Un templo, más hecho por sí mismo, por «Él», por «Ella» o por «Ello», aunque el hombre con su labor y con su simple paso lo haya ido abriendo o ensanchando. La humana acción no cuenta (…). Un centro en toda su plenitud, por esto mismo, porque el humano esfuerzo queda borrado (…).
Y queda la nada y el vacío que el claro del bosque da como respuesta a lo que se busca. Mas si nada se busca, la ofrenda será imprevisible, ilimitada. Ya que parece que la nada y el vacío —o la nada o el vacío— hayan de estar presentes o latentes de continuo en la vida humana. Y para no ser devorado por la nada o por el vacío haya que hacerlos en uno mismo, haya a lo menos que detenerse, quedar en suspenso, en lo negativo del éxtasis.
El ser, que ha conocido el éxtasis que sobrecoge al pecho cuando llega, el orgasmo del encuentro con esa sombra escurridiza que desaparece en cuanto se le vislumbra, no puede dejar de desear.

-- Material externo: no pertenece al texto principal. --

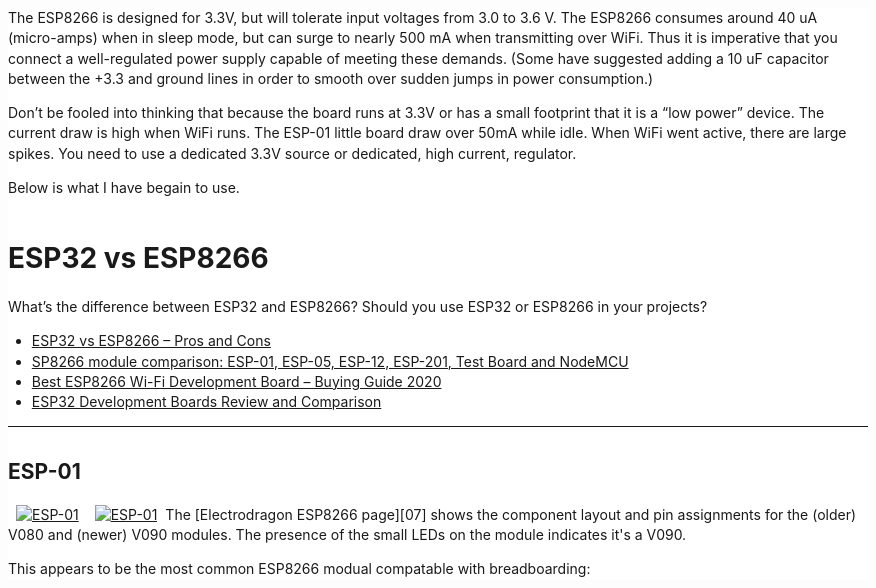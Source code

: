 The ESP8266 is designed for 3.3V,
but will tolerate input voltages from 3.0 to 3.6 V.
The ESP8266 consumes around 40 uA (micro-amps) when in sleep mode,
but can surge to nearly 500 mA when transmitting over WiFi.
Thus it is imperative that you connect a well-regulated power supply capable of meeting these demands.
(Some have suggested adding a 10 uF capacitor between the +3.3
and ground lines in order to smooth over sudden jumps in power consumption.)

Don’t be fooled into thinking that because the board runs at 3.3V
or has a small footprint that it is a “low power” device.
The current draw is high when WiFi runs.
The ESP-01 little board draw over 50mA while idle.
When WiFi went active, there are large spikes.
 You need to use a dedicated 3.3V source or dedicated, high current, regulator.

Below is what I have begain to use.

# ESP32 vs ESP8266
What’s the difference between ESP32 and ESP8266?
Should you use ESP32 or ESP8266 in your projects?

* [ESP32 vs ESP8266 – Pros and Cons](https://makeradvisor.com/esp32-vs-esp8266/)
* [SP8266 module comparison: ESP-01, ESP-05, ESP-12, ESP-201, Test Board and NodeMCU](https://blog.squix.org/2015/03/esp8266-module-comparison-esp-01-esp-05.html)
* [Best ESP8266 Wi-Fi Development Board – Buying Guide 2020](https://makeradvisor.com/best-esp8266-wi-fi-development-board/)
* [ESP32 Development Boards Review and Comparison](https://makeradvisor.com/esp32-development-boards-review-comparison/)


--------


## ESP-01
<div style="float: left">
    <a href="http://www.esp8266.com/wiki/doku.php?id=esp8266-module-family#esp-01">
        <img class="img-rounded" style="margin: 0px 8px" title="This shows you the differance between the older and newer ESP-01 moduals" alt="ESP-01" src="http://www.xess.com/static/media/uploads/blog/devbisme/2014-10-09/V080_V090.png" width="200" height="200">
    </a>
</div>
<div style="float: left">
    <a href="http://www.esp8266.com/wiki/doku.php?id=esp8266-module-family#esp-01">
        <img class="img-rounded" style="margin: 0px 8px" title="This shows you the ESP-01 ESP8266 WiFi Module Pinout" alt="ESP-01" src="http://hackerspace.pbworks.com/f/1414572698/esp-01.png" width="200" height="200">
    </a>
</div>
The [Electrodragon ESP8266 page][07] shows the component layout and pin assignments
for the (older) V080 and (newer) V090 modules.
The presence of the small LEDs on the module indicates it's a V090.

This appears to be the most common ESP8266 modual compatable with breadboarding:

Pero no creo que ni Weil ni Zambrano contradigan a Jeremías, pues hablan ellas de una espera que pudiera parecer una búsqueda, pues no es un acto pasivo, es una espera anhelante, una espera expectante. El ser no se desentiende del potencial encuentro, intenta provocarlo, aunque sea tan sólo cambiando la orientación de la mirada, como nos dice Weil, o deteniéndose, quedando en suspenso, como asegura Zambrano.

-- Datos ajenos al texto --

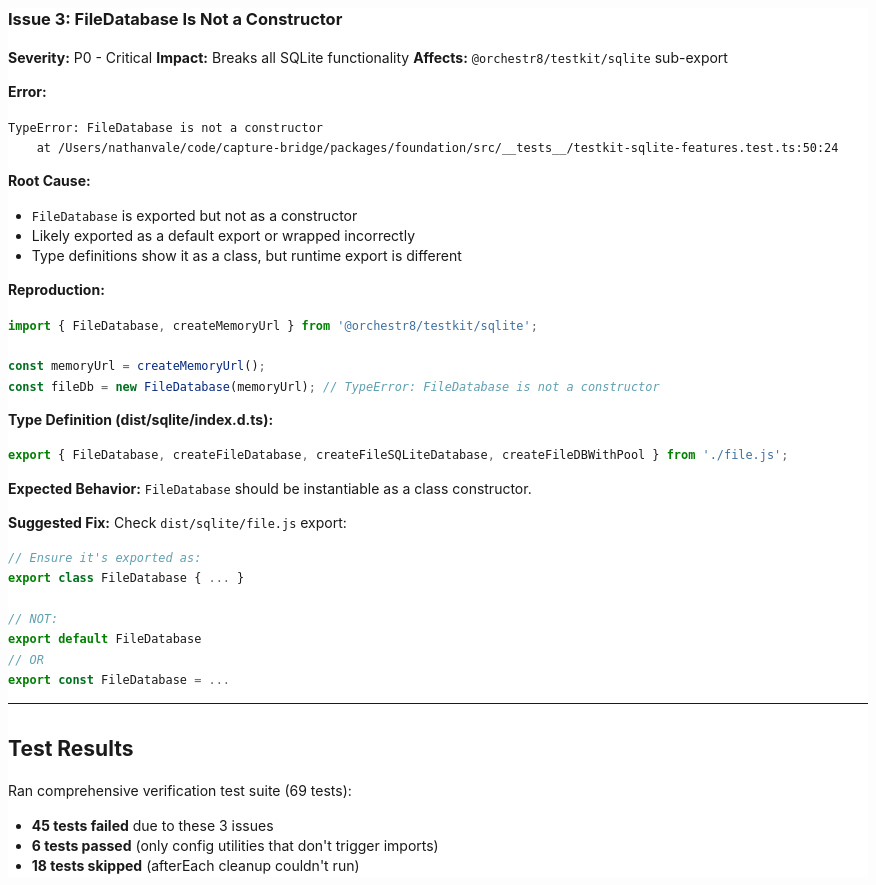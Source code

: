 
### Issue 3: FileDatabase Is Not a Constructor

**Severity:** P0 - Critical
**Impact:** Breaks all SQLite functionality
**Affects:** `@orchestr8/testkit/sqlite` sub-export

**Error:**
```
TypeError: FileDatabase is not a constructor
    at /Users/nathanvale/code/capture-bridge/packages/foundation/src/__tests__/testkit-sqlite-features.test.ts:50:24
```

**Root Cause:**
- `FileDatabase` is exported but not as a constructor
- Likely exported as a default export or wrapped incorrectly
- Type definitions show it as a class, but runtime export is different

**Reproduction:**
```typescript
import { FileDatabase, createMemoryUrl } from '@orchestr8/testkit/sqlite';

const memoryUrl = createMemoryUrl();
const fileDb = new FileDatabase(memoryUrl); // TypeError: FileDatabase is not a constructor
```

**Type Definition (dist/sqlite/index.d.ts):**
```typescript
export { FileDatabase, createFileDatabase, createFileSQLiteDatabase, createFileDBWithPool } from './file.js';
```

**Expected Behavior:**
`FileDatabase` should be instantiable as a class constructor.

**Suggested Fix:**
Check `dist/sqlite/file.js` export:
```javascript
// Ensure it's exported as:
export class FileDatabase { ... }

// NOT:
export default FileDatabase
// OR
export const FileDatabase = ...
```

---

## Test Results

Ran comprehensive verification test suite (69 tests):
- **45 tests failed** due to these 3 issues
- **6 tests passed** (only config utilities that don't trigger imports)
- **18 tests skipped** (afterEach cleanup couldn't run)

Esta espera es el fruto del deseo. El ser, que ha conocido el éxtasis que sobrecoge al pecho cuando llega, el orgasmo del encuentro con esa sombra escurridiza que desaparece en cuanto se le vislumbra, no puede dejar de desear. Si no me crees, amigo lector, escucha a Rumi cantando borracho su deseo.
Te deseo
más que alimento
o bebida.
Mi cuerpo,
mis sentidos,
mi mente,
tienen hambre de ti.
Siento
en mi corazón tu presencia
aunque pertenezcas
a todos en el mundo.
Espero
en silente pasión
un gesto,
una mirada
tuya.
Ese deseo es la verdadera clave. Es, para el sujeto, lo más cerca que tiene (y tendrá nunca) a la llave que abre la puerta al claro del bosque del que hablaba Zambrano, al caminar verticalmente que menciona Weil. A nuestro amante le gusta ser deseado, nuestro deseo es un imán que lo atrae, que lo saca por un instante a la luz y nos deja deleitarnos.
Quizás debió decir Jeremías que el que desea a Dios lo encuentra.